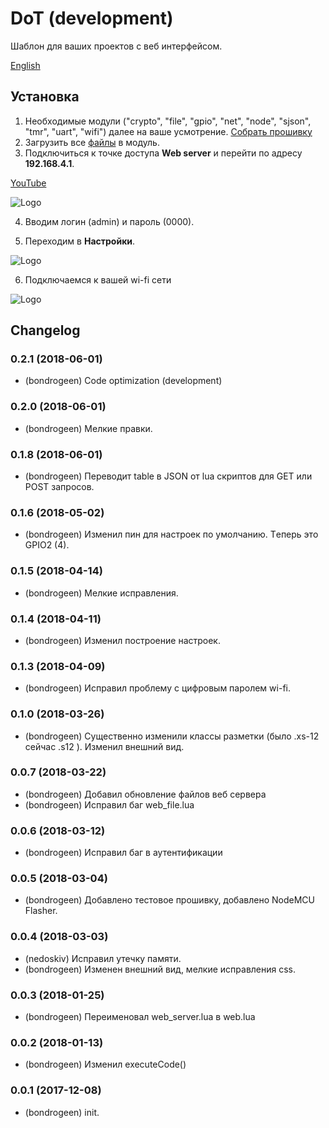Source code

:  # DoT  (development)
 
 
 
Шаблон для ваших проектов с веб интерфейсом.



[English](https://github.com/bondrogeen/DoT/tree/master/doc/en)



## Установка

1. Необходимые модули ("crypto", "file", "gpio", "net", "node", "sjson", "tmr", "uart", "wifi") далее на ваше усмотрение. [Собрать прошивку](https://nodemcu-build.com/)
2. Загрузить все [файлы](https://github.com/bondrogeen/dot/tree/master/files) в модуль.
3. Подключиться к точке доступа **Web server** и перейти по адресу **192.168.4.1**.
	
[YouTube](https://www.youtube.com/watch?v=ZlZd6Yuta10)
      
![Logo](https://raw.githubusercontent.com/bondrogeen/DoT/master/doc/image/web_server_login.jpg)
			
4. Вводим логин (admin) и пароль (0000).
			
5. Переходим в **Настройки**.
			
![Logo](https://raw.githubusercontent.com/bondrogeen/DoT/master/doc/image/web_server_settings_page.jpg)

6. Подключаемся к вашей wi-fi сети 

![Logo](https://raw.githubusercontent.com/bondrogeen/DoT/master/doc/image/web_server_service_page.jpg)

## Changelog

### 0.2.1 (2018-06-01) 
* (bondrogeen) Code optimization (development)
### 0.2.0 (2018-06-01)
* (bondrogeen) Мелкие правки. 
### 0.1.8 (2018-06-01)
* (bondrogeen) Переводит table в JSON от lua скриптов для GET или POST запросов. 
### 0.1.6 (2018-05-02)
* (bondrogeen) Изменил пин для настроек по умолчанию. Tеперь это GPIO2 (4).
### 0.1.5 (2018-04-14)
* (bondrogeen) Мелкие исправления.
### 0.1.4 (2018-04-11)
* (bondrogeen) Изменил построение настроек.
### 0.1.3 (2018-04-09)
* (bondrogeen) Исправил проблему с цифровым паролем wi-fi.
### 0.1.0 (2018-03-26)
* (bondrogeen) Существенно изменили классы разметки (было .xs-12 сейчас .s12 ). Изменил внешний вид.
### 0.0.7 (2018-03-22)
* (bondrogeen) Добавил обновление файлов веб сервера
* (bondrogeen) Исправил баг web_file.lua
### 0.0.6 (2018-03-12)
* (bondrogeen) Исправил баг в аутентификации
### 0.0.5 (2018-03-04)
* (bondrogeen) Добавлено тестовое прошивку, добавлено NodeMCU Flasher.
### 0.0.4 (2018-03-03)
* (nedoskiv) Исправил утечку памяти.
* (bondrogeen) Изменен внешний вид, мелкие исправления css.
### 0.0.3 (2018-01-25)
* (bondrogeen) Переименовал web_server.lua в web.lua
### 0.0.2 (2018-01-13)
* (bondrogeen) Изменил executeCode()
### 0.0.1 (2017-12-08)
* (bondrogeen) init.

> What the exercise asks
An exact copy of the lines from the one containing "файлов веб сервера" through the last line of the material, both included, is to be printed, and nothing else.

> Response
* (bondrogeen) Добавил обновление файлов веб сервера
* (bondrogeen) Исправил баг web_file.lua
### 0.0.6 (2018-03-12)
* (bondrogeen) Исправил баг в аутентификации
### 0.0.5 (2018-03-04)
* (bondrogeen) Добавлено тестовое прошивку, добавлено NodeMCU Flasher.
### 0.0.4 (2018-03-03)
* (nedoskiv) Исправил утечку памяти.
* (bondrogeen) Изменен внешний вид, мелкие исправления css.
### 0.0.3 (2018-01-25)
* (bondrogeen) Переименовал web_server.lua в web.lua
### 0.0.2 (2018-01-13)
* (bondrogeen) Изменил executeCode()
### 0.0.1 (2017-12-08)
* (bondrogeen) init.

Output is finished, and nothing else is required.